*Work instruction*. Extract only the lines running from the top of the entries to the line that holds "made. However, other". Include that line and omit the pictures.

(Extracted records)
>>>>>

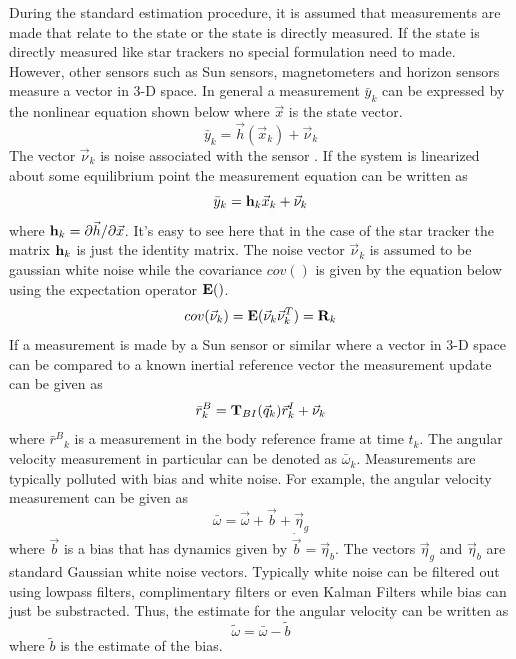During the standard estimation procedure, it is assumed that
measurements are made that relate to the state or the state is
directly measured. If the state is directly measured like star trackers no special formulation need to
made. However, other sensors such as Sun sensors, magnetometers and
horizon sensors measure a vector in 3-D space. In general a
measurement $\bar{y}_k$ can be expressed by the nonlinear equation
shown below where $\vec{x}$ is the state vector. 
\begin{equation}
  \bar{y}_k = \vec{h}(\vec{x}_k) + \vec{\nu}_k
\end{equation}
The vector $\vec{\nu}_k$ is noise associated with the sensor
\cite{Munoz,cassidis}. If the system is linearized about some
equilibrium point the measurement equation can be written as
\begin{equation}
  \bar{y}_k = {\bf h}_k\vec{x}_k + \vec{\nu}_k
\end{equation}
where ${\bf h}_k = \partial \vec{h}/\partial \vec{x}$. 
It's easy to see here that in the case of the star tracker the matrix
${\bf h}_k$ is just the identity matrix. The noise vector
$\vec{\nu}_k$ is assumed to be gaussian white noise while the
covariance $cov()$ is given by the equation below using the
expectation operator ${\bf E}()$.
\begin{equation}
  cov(\vec{\nu}_k) = {\bf E}(\vec{\nu}_k\vec{\nu}_k^T) = {\bf R}_k
\end{equation}
If a measurement is made by a
Sun sensor or similar where a vector in 3-D space can be compared to a
known inertial reference vector the measurement update can be given as 
\begin{equation}
  {\bar{r}^B}_k = {\bf T}_{BI}(\vec{q}_k){\vec{r}^I}_k + \vec{\nu}_k
\end{equation}
where ${\bar{r}^B}_k$ is a measurement in the body reference frame at
time $t_k$. The angular velocity measurement in particular can be denoted as
$\bar{\omega}_k$. Measurements are typically polluted with bias and
white noise. For example, the angular velocity measurement can be
given as
\begin{equation}
  \bar{\omega} = \vec{\omega} + \vec{b} + \vec{\eta}_g
\end{equation}
where $\vec{b}$ is a bias that has dynamics given by
$\dot{\vec{b}}=\vec{\eta}_b$. The vectors $\vec{\eta}_g$ and
$\vec{\eta}_b$ are standard Gaussian white noise vectors. Typically
white noise can be filtered out using lowpass filters, complimentary
filters or even Kalman Filters while bias can just be
substracted. Thus, the estimate for the angular velocity can be
written as
\begin{equation}
  \tilde{\omega} = \bar{\omega}-\tilde{b}
\end{equation}
where $\tilde{b}$ is the estimate of the bias.

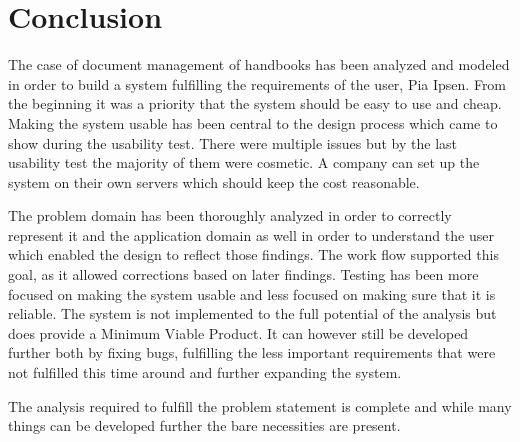 \chapter{Conclusion}
The case of document management of handbooks has been analyzed and modeled in order to build a system fulfilling the requirements of the user, Pia Ipsen.
From the beginning it was a priority that the system should be easy to use and cheap.
Making the system usable has been central to the design process which came to show during the usability test.
There were multiple issues but by the last usability test the majority of them were cosmetic.
A company can set up the system on their own servers which should keep the cost reasonable.

The problem domain has been thoroughly analyzed in order to correctly represent it and the application domain as well in order to understand the user which enabled the design to reflect those findings.
The work flow supported this goal, as it allowed corrections based on later findings.
Testing has been more focused on making the system usable and less focused on making sure that it is reliable.
The system is not implemented to the full potential of the analysis but does provide a Minimum Viable Product.
It can however still be developed further both by fixing bugs, fulfilling the less important requirements that were not fulfilled this time around and further expanding the system.

The analysis required to fulfill the problem statement is complete and while many things can be developed further the bare necessities are present.
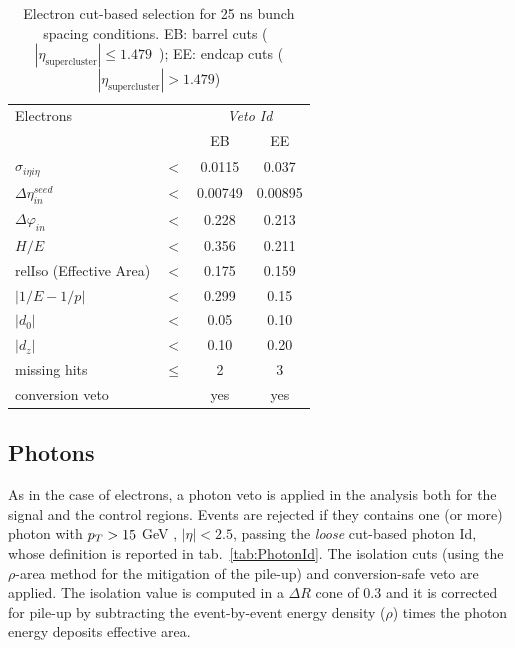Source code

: \begin{table}[htb]
 \centering
\caption{Electron cut-based selection for 25 ns bunch spacing conditions. EB: barrel cuts (~$|\eta_\text{supercluster}| \leq 1.479$~); EE: endcap cuts ( $|\eta_\text{supercluster}| > 1.479$)}
    \begin{tabular}{l|ccc}
    Electrons                   &        & \multicolumn{2}{c}{\emph{Veto Id}}\\
                                &        & EB      & EE     \\
 \hline
 \hline
    $\sigma_{i\eta i\eta} $     & $ < $  &0.0115   &0.037  \\
    $\Delta \eta_{in}^{seed}$   & $ < $  &0.00749  &0.00895 \\
    $\Delta \varphi_{in} $      & $ < $  &0.228    &0.213   \\
    $H/E $                      & $ < $  &0.356    &0.211   \\
    relIso (Effective Area)                 & $<$    &0.175    &0.159   \\
    $|1/E - 1/p|$               & $ < $  &0.299    &0.15    \\
    $|d_0|$                     & $ < $  &0.05     &0.10   \\
    $|d_z|$                     & $ < $  &0.10     &0.20   \\
    missing hits                & $\leq$ &2        &3       \\
    conversion veto             &        &  yes    &yes     \\
    
\end{tabular}

\label{tab:EGcutBar}
\end{table}


\subsection{Photons}
As in the case of electrons, a photon veto is applied in the analysis both for the signal and the control regions. Events are rejected if they contains one (or more) photon with $p_T > 15$ GeV , $|\eta| < 2.5$, passing the \emph{loose} cut-based photon Id, whose definition is reported in tab.~\ref{tab:PhotonId}. The isolation cuts (using the $\rho$-area method for the mitigation of the pile-up) and conversion-safe veto are applied. The isolation value is computed in a $\Delta R$ cone of 0.3 and it is corrected for pile-up by subtracting the event-by-event energy density ($\rho$) times the photon energy deposits effective area.

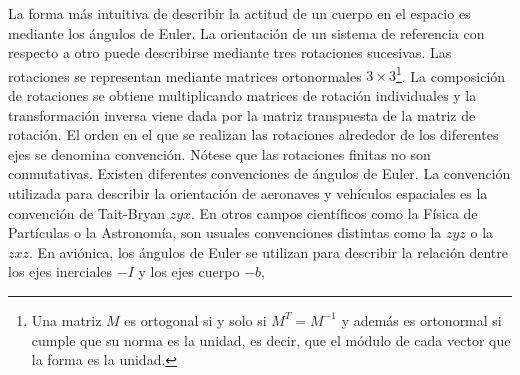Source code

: \documentclass[a4paper,12pt]{book}
\begin{document}
La forma más intuitiva de describir la actitud de un cuerpo en el espacio es mediante los ángulos de Euler. La orientación de un sistema de referencia con respecto a otro puede describirse mediante tres rotaciones sucesivas. Las rotaciones se representan mediante matrices ortonormales $3\times3$\footnote{Una matriz $M$ es ortogonal si y solo si $M^T=M^{-1}$ y además es ortonormal si cumple que su norma es la unidad, es decir, que el módulo de cada vector que la forma es la unidad.}. La composición de rotaciones se obtiene multiplicando matrices de rotación individuales y la transformación inversa viene dada por la matriz transpuesta de la matriz de rotación. El orden en el que se realizan las rotaciones alrededor de los diferentes ejes se denomina convención. Nótese que las rotaciones finitas no son conmutativas. Existen diferentes convenciones de ángulos de Euler. La convención utilizada para describir la orientación de aeronaves y vehículos espaciales es la convención de Tait-Bryan $zyx$. En otros campos científicos como la Física de Partículas o la Astronomía, son usuales convenciones distintas como la $zyz$ o la $zxz$. En aviónica, los ángulos de Euler se utilizan para describir la relación dentre los ejes inerciales $-I$ y los ejes cuerpo $-b$,\\
\end{document}
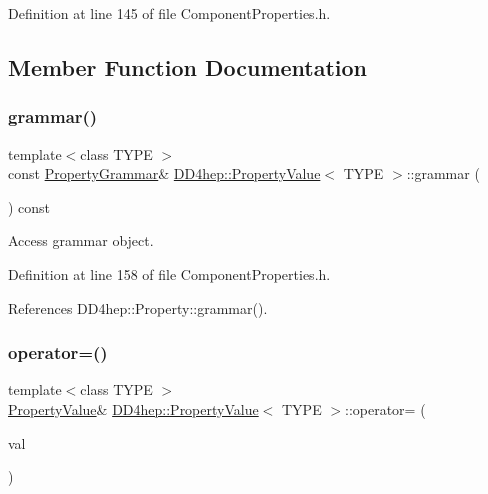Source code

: Definition at line 145 of file Component\+Properties.\+h.



\subsection{Member Function Documentation}
\hypertarget{class_d_d4hep_1_1_property_value_abf0f660431b35fceb1e74b3f122d18d4}{}\label{class_d_d4hep_1_1_property_value_abf0f660431b35fceb1e74b3f122d18d4} 
\subsubsection{\texorpdfstring{grammar()}{grammar()}}
{\footnotesize\ttfamily template$<$class T\+Y\+PE $>$ \\
const \hyperlink{class_d_d4hep_1_1_property_grammar}{Property\+Grammar}\& \hyperlink{class_d_d4hep_1_1_property_value}{D\+D4hep\+::\+Property\+Value}$<$ T\+Y\+PE $>$\+::grammar (\begin{DoxyParamCaption}{ }\end{DoxyParamCaption}) const\hspace{0.3cm}{\ttfamily [inline]}}



Access grammar object. 



Definition at line 158 of file Component\+Properties.\+h.



References D\+D4hep\+::\+Property\+::grammar().

\hypertarget{class_d_d4hep_1_1_property_value_acb9f4997dbe446e56717ba1d58929303}{}\label{class_d_d4hep_1_1_property_value_acb9f4997dbe446e56717ba1d58929303} 
\subsubsection{\texorpdfstring{operator=()}{operator=()}}
{\footnotesize\ttfamily template$<$class T\+Y\+PE $>$ \\
\hyperlink{class_d_d4hep_1_1_property_value}{Property\+Value}\& \hyperlink{class_d_d4hep_1_1_property_value}{D\+D4hep\+::\+Property\+Value}$<$ T\+Y\+PE $>$\+::operator= (\begin{DoxyParamCaption}\item[{const T\+Y\+PE \&}]{val }\end{DoxyParamCaption})\hspace{0.3cm}{\ttfamily [inline]}}



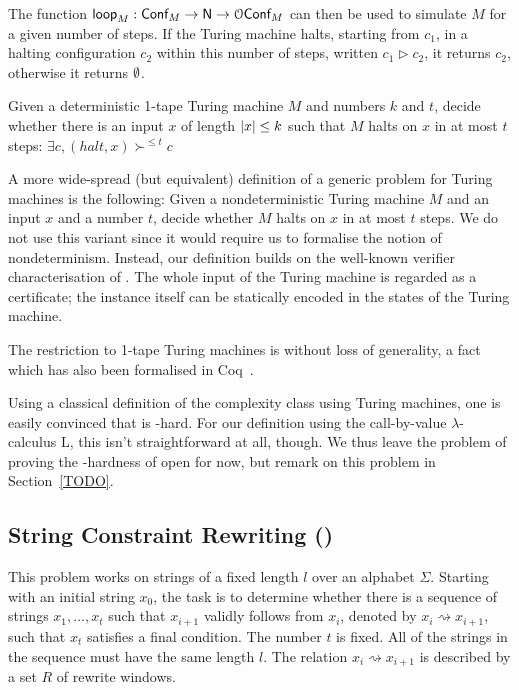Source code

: \documentclass[a4paper,UKenglish,cleveref, autoref]{lipics-v2019}
\newcommand{\strent}{\rightsquigarrow}
\begin{document}
The function $\textsf{loop}_M : \textsf{Conf}_M \rightarrow \mathsf{N} \rightarrow \mathcal{O}{\textsf{Conf}_M}$ can then be used to simulate $M$ for a given number of steps. If the Turing machine halts, starting from $c_1$, in a halting configuration $c_2$ within this number of steps, written $c_1 \rhd c_2$, it returns $c_2$, otherwise it returns $\emptyset$.


\begin{definition}[\gennp{}]
  Given a deterministic 1-tape Turing machine $M$ and numbers $k$ and $t$, decide whether there is an input $x$ of length $|x| \le k$ such that $M$ halts on $x$ in at most $t$ steps: $ \exists c, (\mathit{halt}, x) \succ^{\le t} c $
\end{definition}

A more wide-spread (but equivalent) definition of a generic problem for Turing machines is the following: Given a nondeterministic Turing machine $M$ and an input $x$ and a number $t$, decide whether $M$ halts on $x$ in at most $t$ steps. 
We do not use this variant since it would require us to formalise the notion of nondeterminism. Instead, our definition builds on the well-known verifier characterisation of \NP{}. The whole input of the Turing machine is regarded as a certificate; the instance itself can be statically encoded in the states of the Turing machine.

The restriction to 1-tape Turing machines is without loss of generality, a fact which has also been formalised in Coq~\cite{ForsterEtAl:2019:VerifiedTMs}. 

Using a classical definition of the complexity class \NP{} using Turing machines, one is easily convinced that \gennp{} is \NP{}-hard. For our definition using the call-by-value $\lambda$-calculus L, this isn't straightforward at all, though. We thus leave the problem of proving the \NP{}-hardness of \gennp{} open for now, but remark on this problem in Section~\ref{TODO}.

\subsection*{String Constraint Rewriting (\strconrew{})}
This problem works on strings of a fixed length $l$ over an alphabet $\Sigma$. Starting with an initial string $x_0$, the task is to determine whether there is a sequence of strings $x_1, \ldots, x_t$ such that $x_{i+1}$ validly follows from $x_i$, denoted by $x_i \strent x_{i+1}$, such that $x_t$ satisfies a final condition. The number $t$ is fixed. All of the strings in the sequence must have the same length $l$. The relation $x_i \strent x_{i+1}$ is described by a set $R$ of rewrite windows.
\end{document}
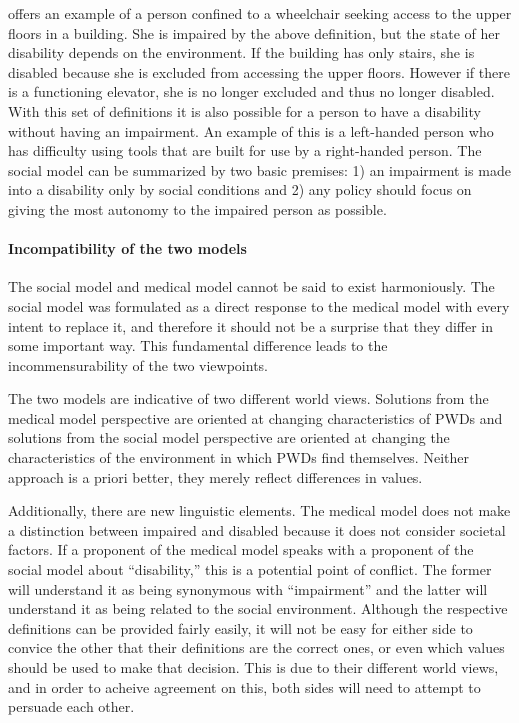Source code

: \documentclass[a4paper]{article}
\begin{document}
\cite{winter2003development} offers an example of a person confined to a
wheelchair seeking access to the upper floors in a building. She is impaired
by the above definition, but the state of her disability depends on the
environment. If the building has only stairs, she is disabled because she is
excluded from accessing the upper floors. However if there is a functioning
elevator, she is no longer excluded and thus no longer disabled. With this set
of definitions it is also possible for a person to have a disability without
having an impairment. An example of this is a left-handed person who has
difficulty using tools that are built for use by a right-handed person. The
social model can be summarized by two basic premises: 1) an impairment is made
into a disability only by social conditions and 2) any policy should focus on
giving the most autonomy to the impaired person as possible.

\paragraph{Incompatibility of the two models}

The social model and medical model cannot be said to exist harmoniously. The
social model was formulated as a direct response to the medical model with
every intent to replace it, and therefore it should not be a surprise that
they differ in some important way. This fundamental difference leads to the
incommensurability of the two viewpoints. 

The two models are indicative of two different world views. Solutions from the
medical model perspective are oriented at changing characteristics of PWDs and
solutions from the social model perspective are oriented at changing the
characteristics of the environment in which PWDs find themselves. Neither
approach is a priori better, they merely reflect differences in values.

Additionally, there are new linguistic elements. The medical model does not
make a distinction between impaired and disabled because it does not consider
societal factors. If a proponent of the medical model speaks with a proponent
of the social model about ``disability,'' this is a potential point of
conflict. The former will understand it as being synonymous with
``impairment'' and the latter will understand it as being related to the
social environment. Although the respective definitions can be provided fairly
easily, it will not be easy for either side to convice the other that their
definitions are the correct ones, or even which values should be used to make
that decision. This is due to their different world views, and in order to
acheive agreement on this, both sides will need to attempt to persuade each
other.
\end{document}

<<<<<

*Response area*.
During the standard estimation procedure, it is assumed that
measurements are made that relate to the state or the state is
directly measured. If the state is directly measured like star trackers no special formulation need to
made. However, other sensors such as Sun sensors, magnetometers and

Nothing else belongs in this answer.